Doch trotz dieser Europäisierung quillt „La chimera“ über vor teils sehr lokalen kulturellen Referenzen: der Umzug zu Epifania zu Beginn des Films, an dem die Grabräuber teilnehmen, verweist sowohl auf den Mythos der Hexe Befana als auch auf den Hexenenthusiasmus der italienischen Neuen Linken und des Feminismus.

„La chimera“. Regie: Alice Rohrwacher. Mit Josh O’Connor, Carol Duarte u. a. Italien/Frankreich/Schweiz 2023, 130 Min.

An zwei Stellen lässt Rohrwacher einen Sänger Balladen über das Leben von Arthur und den Grabräubern singen. In der Musik dieser Szenen wird das Wiedererwachen musik­ethnografischer Neugier aufgegriffen, mit der die italienische Linke ab den 1970er Jahren vergessene musikalische Traditionen aufspürte. Und auch das Grundthema der Wiederentdeckung der etruskischen Welt verweist präzise auf einen konkreten Trend der 1970er und 1980er Jahre.

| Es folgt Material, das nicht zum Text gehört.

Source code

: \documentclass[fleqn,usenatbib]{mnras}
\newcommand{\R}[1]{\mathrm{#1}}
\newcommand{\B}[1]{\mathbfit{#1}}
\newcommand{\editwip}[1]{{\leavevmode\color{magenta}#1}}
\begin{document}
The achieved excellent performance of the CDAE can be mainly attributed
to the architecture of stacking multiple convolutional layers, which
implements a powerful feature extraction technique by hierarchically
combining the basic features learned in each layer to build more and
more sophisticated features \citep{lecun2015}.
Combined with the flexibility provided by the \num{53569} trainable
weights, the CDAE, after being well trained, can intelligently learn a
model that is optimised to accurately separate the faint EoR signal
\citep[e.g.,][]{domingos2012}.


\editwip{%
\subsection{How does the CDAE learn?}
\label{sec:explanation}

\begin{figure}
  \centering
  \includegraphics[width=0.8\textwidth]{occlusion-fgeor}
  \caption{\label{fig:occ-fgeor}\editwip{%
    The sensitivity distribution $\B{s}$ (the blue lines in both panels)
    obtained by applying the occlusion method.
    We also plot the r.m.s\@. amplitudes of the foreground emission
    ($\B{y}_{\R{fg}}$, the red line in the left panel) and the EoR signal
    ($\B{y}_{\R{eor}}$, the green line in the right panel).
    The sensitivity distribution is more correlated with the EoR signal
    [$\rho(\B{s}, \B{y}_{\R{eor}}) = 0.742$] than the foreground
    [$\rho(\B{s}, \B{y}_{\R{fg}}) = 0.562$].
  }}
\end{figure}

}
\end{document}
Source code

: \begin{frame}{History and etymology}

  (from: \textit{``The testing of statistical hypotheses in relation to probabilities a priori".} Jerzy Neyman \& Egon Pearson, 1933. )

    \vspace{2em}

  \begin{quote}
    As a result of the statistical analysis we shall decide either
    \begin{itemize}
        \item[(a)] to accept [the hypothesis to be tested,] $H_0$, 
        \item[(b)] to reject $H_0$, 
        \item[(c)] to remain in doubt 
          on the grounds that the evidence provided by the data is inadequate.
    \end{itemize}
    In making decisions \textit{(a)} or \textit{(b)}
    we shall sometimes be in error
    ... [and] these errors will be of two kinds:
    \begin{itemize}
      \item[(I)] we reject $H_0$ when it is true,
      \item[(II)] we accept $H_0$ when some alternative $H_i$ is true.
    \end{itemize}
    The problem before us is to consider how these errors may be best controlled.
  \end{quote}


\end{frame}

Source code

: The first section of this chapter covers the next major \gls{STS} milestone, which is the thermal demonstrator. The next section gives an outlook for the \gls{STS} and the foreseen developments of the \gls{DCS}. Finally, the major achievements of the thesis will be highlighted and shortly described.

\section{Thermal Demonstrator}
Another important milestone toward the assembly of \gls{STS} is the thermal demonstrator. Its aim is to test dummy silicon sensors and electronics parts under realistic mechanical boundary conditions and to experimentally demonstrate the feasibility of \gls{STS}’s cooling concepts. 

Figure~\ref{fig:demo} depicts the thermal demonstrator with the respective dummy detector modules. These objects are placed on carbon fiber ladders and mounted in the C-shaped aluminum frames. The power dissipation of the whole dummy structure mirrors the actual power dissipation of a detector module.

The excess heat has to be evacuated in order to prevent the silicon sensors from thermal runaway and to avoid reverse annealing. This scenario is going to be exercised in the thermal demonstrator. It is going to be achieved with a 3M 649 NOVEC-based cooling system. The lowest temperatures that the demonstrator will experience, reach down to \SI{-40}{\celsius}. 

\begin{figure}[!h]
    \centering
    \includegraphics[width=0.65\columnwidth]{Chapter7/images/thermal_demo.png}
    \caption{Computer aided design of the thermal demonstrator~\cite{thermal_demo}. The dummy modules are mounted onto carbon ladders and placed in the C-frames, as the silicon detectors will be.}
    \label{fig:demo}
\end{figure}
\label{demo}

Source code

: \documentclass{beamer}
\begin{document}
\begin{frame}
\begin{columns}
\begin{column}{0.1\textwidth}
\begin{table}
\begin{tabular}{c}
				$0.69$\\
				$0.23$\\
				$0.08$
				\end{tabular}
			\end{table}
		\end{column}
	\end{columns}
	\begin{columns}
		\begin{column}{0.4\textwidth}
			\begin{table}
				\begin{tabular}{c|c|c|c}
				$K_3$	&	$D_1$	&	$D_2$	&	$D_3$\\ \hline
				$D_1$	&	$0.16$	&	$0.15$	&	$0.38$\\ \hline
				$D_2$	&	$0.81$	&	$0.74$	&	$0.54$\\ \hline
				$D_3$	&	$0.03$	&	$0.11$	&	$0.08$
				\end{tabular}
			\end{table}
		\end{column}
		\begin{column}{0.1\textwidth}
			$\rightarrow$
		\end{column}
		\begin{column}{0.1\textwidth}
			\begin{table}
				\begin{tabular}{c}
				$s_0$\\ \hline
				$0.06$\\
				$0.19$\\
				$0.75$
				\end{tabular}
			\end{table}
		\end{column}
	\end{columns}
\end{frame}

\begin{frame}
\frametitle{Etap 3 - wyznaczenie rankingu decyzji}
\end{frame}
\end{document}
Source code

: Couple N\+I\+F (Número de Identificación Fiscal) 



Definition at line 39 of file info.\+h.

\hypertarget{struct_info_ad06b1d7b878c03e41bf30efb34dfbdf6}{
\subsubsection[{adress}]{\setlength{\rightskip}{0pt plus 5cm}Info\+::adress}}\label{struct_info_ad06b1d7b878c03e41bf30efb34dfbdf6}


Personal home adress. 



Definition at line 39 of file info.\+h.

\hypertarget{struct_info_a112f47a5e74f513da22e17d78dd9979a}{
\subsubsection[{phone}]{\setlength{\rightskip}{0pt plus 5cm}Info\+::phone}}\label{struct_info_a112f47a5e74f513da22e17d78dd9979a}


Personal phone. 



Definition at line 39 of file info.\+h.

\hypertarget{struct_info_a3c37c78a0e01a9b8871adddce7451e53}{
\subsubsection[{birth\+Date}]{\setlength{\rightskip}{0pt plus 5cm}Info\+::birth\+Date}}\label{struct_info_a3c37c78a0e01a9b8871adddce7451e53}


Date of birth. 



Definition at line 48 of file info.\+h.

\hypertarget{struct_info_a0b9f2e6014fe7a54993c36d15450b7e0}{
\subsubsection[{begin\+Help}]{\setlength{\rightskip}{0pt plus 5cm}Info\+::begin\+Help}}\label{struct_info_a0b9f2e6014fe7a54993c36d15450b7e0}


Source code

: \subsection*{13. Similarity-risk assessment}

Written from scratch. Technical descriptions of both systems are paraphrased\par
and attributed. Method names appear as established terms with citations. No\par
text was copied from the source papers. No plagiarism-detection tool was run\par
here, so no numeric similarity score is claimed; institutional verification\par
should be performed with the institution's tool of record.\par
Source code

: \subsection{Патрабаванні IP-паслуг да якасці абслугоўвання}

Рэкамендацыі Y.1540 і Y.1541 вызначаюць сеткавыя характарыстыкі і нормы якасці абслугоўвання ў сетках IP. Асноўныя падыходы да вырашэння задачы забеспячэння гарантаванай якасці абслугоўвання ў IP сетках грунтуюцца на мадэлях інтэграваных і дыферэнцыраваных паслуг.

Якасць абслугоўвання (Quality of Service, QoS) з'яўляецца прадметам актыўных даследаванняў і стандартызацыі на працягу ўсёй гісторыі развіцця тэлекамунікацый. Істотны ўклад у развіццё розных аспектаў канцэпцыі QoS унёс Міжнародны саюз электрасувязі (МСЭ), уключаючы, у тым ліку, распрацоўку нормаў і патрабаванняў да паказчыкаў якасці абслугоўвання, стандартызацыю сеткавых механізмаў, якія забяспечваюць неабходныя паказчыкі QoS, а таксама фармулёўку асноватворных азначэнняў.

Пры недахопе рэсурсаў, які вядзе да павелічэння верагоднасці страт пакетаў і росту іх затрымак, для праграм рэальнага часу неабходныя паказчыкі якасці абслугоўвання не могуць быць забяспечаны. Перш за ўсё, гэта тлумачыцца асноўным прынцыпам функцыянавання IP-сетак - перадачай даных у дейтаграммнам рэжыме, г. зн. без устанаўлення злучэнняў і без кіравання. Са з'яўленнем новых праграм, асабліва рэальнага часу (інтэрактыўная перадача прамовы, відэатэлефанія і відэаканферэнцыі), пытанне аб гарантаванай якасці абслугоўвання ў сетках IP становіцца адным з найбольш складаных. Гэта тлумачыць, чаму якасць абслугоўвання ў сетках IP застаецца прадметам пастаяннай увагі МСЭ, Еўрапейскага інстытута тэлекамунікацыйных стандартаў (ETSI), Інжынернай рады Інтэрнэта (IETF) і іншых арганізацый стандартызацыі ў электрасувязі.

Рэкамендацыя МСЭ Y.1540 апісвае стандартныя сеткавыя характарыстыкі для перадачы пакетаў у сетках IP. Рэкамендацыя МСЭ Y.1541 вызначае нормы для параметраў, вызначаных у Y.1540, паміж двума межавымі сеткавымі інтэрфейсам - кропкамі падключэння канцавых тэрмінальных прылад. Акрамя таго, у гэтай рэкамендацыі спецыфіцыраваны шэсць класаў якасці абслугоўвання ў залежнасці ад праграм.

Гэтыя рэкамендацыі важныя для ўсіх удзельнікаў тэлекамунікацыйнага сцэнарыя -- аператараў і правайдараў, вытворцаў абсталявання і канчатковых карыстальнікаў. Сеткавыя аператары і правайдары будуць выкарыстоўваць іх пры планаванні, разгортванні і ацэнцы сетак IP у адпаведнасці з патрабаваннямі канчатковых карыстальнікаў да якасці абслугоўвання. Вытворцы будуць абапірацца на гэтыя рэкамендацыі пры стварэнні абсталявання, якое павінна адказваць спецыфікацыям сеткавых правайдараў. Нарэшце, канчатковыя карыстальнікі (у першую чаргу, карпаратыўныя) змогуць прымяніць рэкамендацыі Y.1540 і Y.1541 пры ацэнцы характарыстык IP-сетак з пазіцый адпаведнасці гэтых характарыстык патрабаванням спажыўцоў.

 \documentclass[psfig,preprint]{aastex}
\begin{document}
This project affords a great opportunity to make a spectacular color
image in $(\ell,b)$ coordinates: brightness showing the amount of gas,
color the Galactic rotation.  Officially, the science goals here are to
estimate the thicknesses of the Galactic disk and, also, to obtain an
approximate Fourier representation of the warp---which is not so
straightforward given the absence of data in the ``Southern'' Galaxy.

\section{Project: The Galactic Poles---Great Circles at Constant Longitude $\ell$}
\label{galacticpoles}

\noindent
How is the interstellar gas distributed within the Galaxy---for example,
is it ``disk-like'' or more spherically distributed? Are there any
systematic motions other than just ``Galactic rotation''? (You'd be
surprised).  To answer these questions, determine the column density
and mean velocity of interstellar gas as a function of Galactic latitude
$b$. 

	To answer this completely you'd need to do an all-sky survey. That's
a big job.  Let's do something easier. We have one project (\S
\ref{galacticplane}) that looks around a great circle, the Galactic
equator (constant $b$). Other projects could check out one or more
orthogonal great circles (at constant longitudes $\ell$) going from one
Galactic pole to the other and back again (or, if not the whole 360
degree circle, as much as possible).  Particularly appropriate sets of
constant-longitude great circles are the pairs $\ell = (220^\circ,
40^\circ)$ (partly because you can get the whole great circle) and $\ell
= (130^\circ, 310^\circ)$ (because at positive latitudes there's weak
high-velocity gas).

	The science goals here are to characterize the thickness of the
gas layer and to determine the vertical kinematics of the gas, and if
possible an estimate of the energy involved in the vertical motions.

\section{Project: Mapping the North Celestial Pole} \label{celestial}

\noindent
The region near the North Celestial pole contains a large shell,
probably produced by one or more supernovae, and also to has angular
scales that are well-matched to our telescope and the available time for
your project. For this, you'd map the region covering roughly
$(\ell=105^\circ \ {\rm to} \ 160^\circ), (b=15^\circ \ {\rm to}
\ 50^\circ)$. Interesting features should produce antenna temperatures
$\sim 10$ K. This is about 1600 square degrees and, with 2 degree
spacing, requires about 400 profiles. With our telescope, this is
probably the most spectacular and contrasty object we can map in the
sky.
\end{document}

Alice Rohrwachers „La chimera“ ist der Glücksfall eines gänzlich gegenwärtigen Blicks auf die Vergangenheit, eines europäischen Arthousefilms mit lokalem Bewusstsein, eines Gegenentwurfs der Lebensweisen, der um seine Individualität weiß. „La chimera“ ist eine Empfehlung.